### Records provided
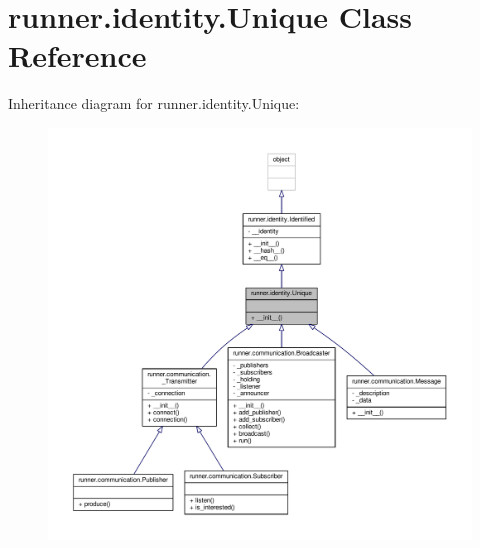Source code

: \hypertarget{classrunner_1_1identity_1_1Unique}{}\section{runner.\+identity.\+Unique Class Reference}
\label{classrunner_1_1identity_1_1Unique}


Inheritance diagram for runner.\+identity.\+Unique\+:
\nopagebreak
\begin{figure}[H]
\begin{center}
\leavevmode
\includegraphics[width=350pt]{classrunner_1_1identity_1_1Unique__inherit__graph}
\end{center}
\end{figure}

### Work required
Output the data above verbatim, pictures excluded.

### Response to this task
Source code

: \hypertarget{classrunner_1_1identity_1_1Unique}{}\section{runner.\+identity.\+Unique Class Reference}
\label{classrunner_1_1identity_1_1Unique}


Inheritance diagram for runner.\+identity.\+Unique\+:
\nopagebreak
\begin{figure}[H]
\begin{center}
\leavevmode
\includegraphics[width=350pt]{classrunner_1_1identity_1_1Unique__inherit__graph}
\end{center}
\end{figure}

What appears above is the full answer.